Perupa Muda Menguak Toeti Heraty

by -
Suasana peresmian pembukaan pameran Kemilau 92 Tahun Toeti Heraty di Cemara 9 Galeri, Jakarta.

Visualindonesia.com,-

Prof. Dr. Toeti Heraty (1933-2021), semasa hidupnya dikenal sebagai salah satu tokoh perempuan terkemuka Indonesia dengan seabrek predikat: filosof dan Dosen Filsafat di Universitas Indonesia, penyair, budayawan, founder Museum dan Cemara 6 Galeri, kolektor, hingga mantan Rektor Institut Kesenian Jakarta (IKJ), Ketua Dewan Kesenian Jakarta, dan anggota Akademisi Jakarta nyaris seumur hidup.

Pada tanggal 27 November 2025, diperingati ulang tahunnya bertajuk Kemilau 92 Tahun Toeti Heraty, dengan menggelar pameran seni rupa berjudul Menguak Pretensi, hingga 7 Desember 2025. Hal itu sebagai upaya merawat  warisan intelektual dan kultural almarhumah bagi generasi hari ini.

Menampilkan puluhan karya seni rupa kontemporer, kreasi tiga perupa muda Jakarta: Aisha Kastolan, Nadhief Ashr dan Ruth A. Kaligis. Masing-masing menampilkan karya residensi berbasis puisi-puisi karya almarhumah, ditambah dengan karya-karya mereka yang lain di luar residensi. Sebutlah ketiga perupa itu emerging artist yang belum “terjerat pasar”.

Yang menarik ketiga perupa muda itu, dan kedua kuratornya tidak pernah ketemu almarhumah, karena berbeda generasi.
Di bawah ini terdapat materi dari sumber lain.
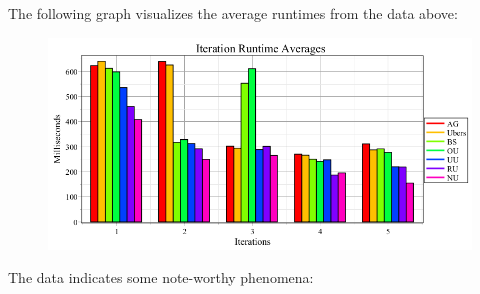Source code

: \documentclass{article}
\begin{document}
The following graph visualizes the average runtimes from the data above:
\begin{figure}[H]
	\includegraphics[width=\textwidth]{RuntimeAverages.png}
	\centering
	\caption{}\label{RunTimeAveragesGraph}
\end{figure}
The data indicates some note-worthy phenomena:
\end{document}
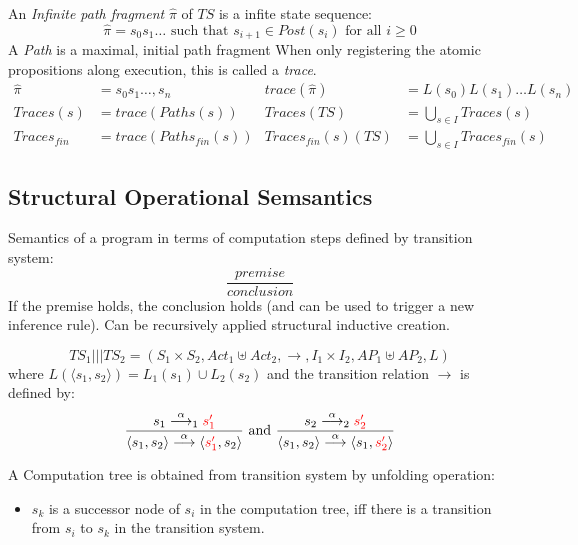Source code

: \documentclass[a4paper, 10pt]{article}
\begin{document}
\begin{mdframed}
An \emph{Infinite path fragment} $\hat{\pi}$ of $TS$ is a infite state sequence:
\[ \hat{\pi} = s_0s_1\dots \text{ such that } s_{i+1}\in Post(s_i) \text{ for all } i\geq 0 \]
A \emph{Path} is a maximal, initial path fragment
When only registering the atomic propositions along execution, this is called a \emph{trace}.
\begin{align*}
\hat{\pi}&=s_0s_1\dots,s_n &
trace(\hat{\pi})&=L(s_0)L(s_1)\dots L(s_n)
\\
Traces(s) &= trace(Paths(s)) &
Traces(TS) &= \bigcup_{s\in I} Traces(s)
\\
Traces_{fin} &= trace(Paths_{fin}(s)) &
Traces_{fin}(s)(TS) &= \bigcup_{s\in I} Traces_{fin}(s)
\end{align*}
\end{mdframed}

\subsection{Structural Operational Semsantics}

Semantics of a program in terms of computation steps defined by transition system: \[ \frac{premise}{conclusion} \]
If the premise holds, the conclusion holds (and can be used to trigger a new inference rule).
Can be recursively applied \follows structural inductive creation.

\begin{mdframed}[roundcorner=5pt,
subtitlebelowline=false,subtitleaboveline=false,
subtitlebackgroundcolor=blue!30,
frametitlerule=true,
frametitlebackgroundcolor=blue!30,
frametitle={Interleaving}
]
\[ TS_1 ||| TS_2 = (S_1\times S_2, Act_1 \uplus Act_2,\longrightarrow, I_1\times I_2, AP_1\uplus AP_2, L) \]
    where $L(\langle s_1,s_2\rangle) = L_1(s_1) \cup L_2(s_2)$ and the transition relation $\longrightarrow$ is defined by:
    \begin{align*}
    \frac{s_1\overset{\alpha}{\longrightarrow}_1 \textcolor{red}{s'_1}}
    {\langle s_1,s_2\rangle\overset{\alpha}{\longrightarrow}\langle \textcolor{red}{s'_1},s_2\rangle}
    \text{ and }
    \frac{s_2\overset{\alpha}{\longrightarrow}_2 \textcolor{red}{s'_2}}
    {\langle s_1,s_2\rangle\overset{\alpha}{\longrightarrow}\langle s_1,\textcolor{red}{s'_2}\rangle}
    \end{align*}
\end{mdframed}

A Computation tree is obtained from transition system by unfolding operation:
\begin{itemize}
    \item $s_k$ is a successor node of $s_i$ in the computation tree, iff there is a transition from $s_i$ to $s_k$ in the transition system.
\end{itemize}
\end{document}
Mereka hanya berdialog melalui buku biografi, esai-esai, dan buku puisi Toeti Heraty bertajuk Mimpi dan Pretensi (Balai Pustaka, 1983).

Perupa Ruth A. Kaligis bersama karyanya “Kelana Puan”.

Dengan begitu mereka malah bebas menafsir dan menguak Toeti Heraty. Sebebas Ni Made Purnama Sari, Anzar Mustikawati menafsir dan membaca puisi-puisinya dengan iringan musik Anis Nur Hikmawati.

Dalam ruang pamer, terlihat beberapa lukisan kucing dengan aneka gestur:  tiduran bersama di kursi, siap menerkam, hingga melompat. Nadhief, melukis kucing-kucing di di rumahnya itu, sebagai simbol anak-anak, usai menyelami puisi Toeti berjudul “Selesai” terutama di baris terakhir: //suatu saat toh harus ditinggalkan/dunia yang itu-itu juga…//dunia ini nyata/sebentar lagi anak-anak pulang dari pesta//

Meskipun penggarapan visualnya tidak sedetil karya-karya lainnya yang digarap di luar residensi, di antaranya “Isolation” karya TA (tugas akhir) saat kuliah di Institut Kesenian Jakarta, kucing-kucingnya itu menarik dari segi gestur. Ditunjang oleh pemajangannya yang “senakal” kucing, menyebar di beberapa ruang, pamer, yang kemudian terasa sebagai benang merah, menghubungkan karya tiga perupa.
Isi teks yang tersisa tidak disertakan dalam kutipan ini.